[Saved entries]
:::
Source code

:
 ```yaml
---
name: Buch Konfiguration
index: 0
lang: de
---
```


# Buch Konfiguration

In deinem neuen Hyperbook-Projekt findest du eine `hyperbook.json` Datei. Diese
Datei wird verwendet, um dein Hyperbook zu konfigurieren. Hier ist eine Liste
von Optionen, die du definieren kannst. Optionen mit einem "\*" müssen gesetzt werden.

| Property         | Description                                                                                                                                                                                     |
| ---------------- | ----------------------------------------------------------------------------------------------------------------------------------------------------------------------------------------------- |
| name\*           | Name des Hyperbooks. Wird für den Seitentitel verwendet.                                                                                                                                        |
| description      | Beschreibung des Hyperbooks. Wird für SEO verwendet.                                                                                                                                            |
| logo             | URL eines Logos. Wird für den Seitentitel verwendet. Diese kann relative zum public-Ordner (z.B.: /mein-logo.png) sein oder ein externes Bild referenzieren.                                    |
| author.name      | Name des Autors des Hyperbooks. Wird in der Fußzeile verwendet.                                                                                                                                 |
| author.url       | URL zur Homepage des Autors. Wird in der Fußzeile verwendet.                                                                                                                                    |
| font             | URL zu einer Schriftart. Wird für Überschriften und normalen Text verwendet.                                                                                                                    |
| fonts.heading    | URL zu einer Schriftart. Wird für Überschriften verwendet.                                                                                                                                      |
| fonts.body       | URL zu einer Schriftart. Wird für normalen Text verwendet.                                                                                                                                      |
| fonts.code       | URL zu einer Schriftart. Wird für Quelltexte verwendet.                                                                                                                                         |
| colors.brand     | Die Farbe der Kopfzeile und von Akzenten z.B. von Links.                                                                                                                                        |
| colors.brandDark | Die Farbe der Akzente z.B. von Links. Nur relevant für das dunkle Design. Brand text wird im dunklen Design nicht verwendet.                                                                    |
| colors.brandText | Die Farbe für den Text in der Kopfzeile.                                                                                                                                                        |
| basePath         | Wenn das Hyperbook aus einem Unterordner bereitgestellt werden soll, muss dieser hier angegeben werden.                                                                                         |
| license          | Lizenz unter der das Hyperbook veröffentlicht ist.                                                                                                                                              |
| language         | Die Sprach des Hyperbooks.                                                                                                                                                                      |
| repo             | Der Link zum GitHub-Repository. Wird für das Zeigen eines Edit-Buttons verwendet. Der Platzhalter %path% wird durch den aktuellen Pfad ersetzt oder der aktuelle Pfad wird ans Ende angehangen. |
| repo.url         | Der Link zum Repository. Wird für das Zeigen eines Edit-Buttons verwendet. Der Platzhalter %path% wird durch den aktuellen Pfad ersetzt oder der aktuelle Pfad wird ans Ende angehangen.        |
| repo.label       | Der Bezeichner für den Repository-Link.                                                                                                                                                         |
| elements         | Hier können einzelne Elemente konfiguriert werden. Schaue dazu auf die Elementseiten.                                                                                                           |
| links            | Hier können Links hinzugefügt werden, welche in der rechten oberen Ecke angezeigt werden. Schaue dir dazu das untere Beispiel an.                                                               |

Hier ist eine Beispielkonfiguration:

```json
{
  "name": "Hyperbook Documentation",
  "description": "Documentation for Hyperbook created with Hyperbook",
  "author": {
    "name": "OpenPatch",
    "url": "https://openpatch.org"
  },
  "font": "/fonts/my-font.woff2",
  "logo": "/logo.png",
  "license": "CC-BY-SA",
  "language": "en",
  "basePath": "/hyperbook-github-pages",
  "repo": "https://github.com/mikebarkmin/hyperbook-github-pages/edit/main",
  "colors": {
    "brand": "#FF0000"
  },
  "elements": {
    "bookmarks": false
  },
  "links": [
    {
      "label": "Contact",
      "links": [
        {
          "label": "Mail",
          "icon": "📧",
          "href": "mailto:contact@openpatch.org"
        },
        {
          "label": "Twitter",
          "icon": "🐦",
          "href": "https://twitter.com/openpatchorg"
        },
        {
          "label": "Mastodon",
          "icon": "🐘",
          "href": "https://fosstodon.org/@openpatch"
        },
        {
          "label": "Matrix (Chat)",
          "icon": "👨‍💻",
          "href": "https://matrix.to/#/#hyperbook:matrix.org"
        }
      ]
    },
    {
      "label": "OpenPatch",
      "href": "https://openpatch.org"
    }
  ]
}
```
:::
### How to complete this task
Would you please copy exactly the part of the entries above that begins at the line containing "colors.brandText | Die" and ends at the line containing "Lizenz unter der", both lines included?

### Your response
| colors.brandText | Die Farbe für den Text in der Kopfzeile.                                                                                                                                                        |
| basePath         | Wenn das Hyperbook aus einem Unterordner bereitgestellt werden soll, muss dieser hier angegeben werden.                                                                                         |
| license          | Lizenz unter der das Hyperbook veröffentlicht ist.                                                                                                                                              |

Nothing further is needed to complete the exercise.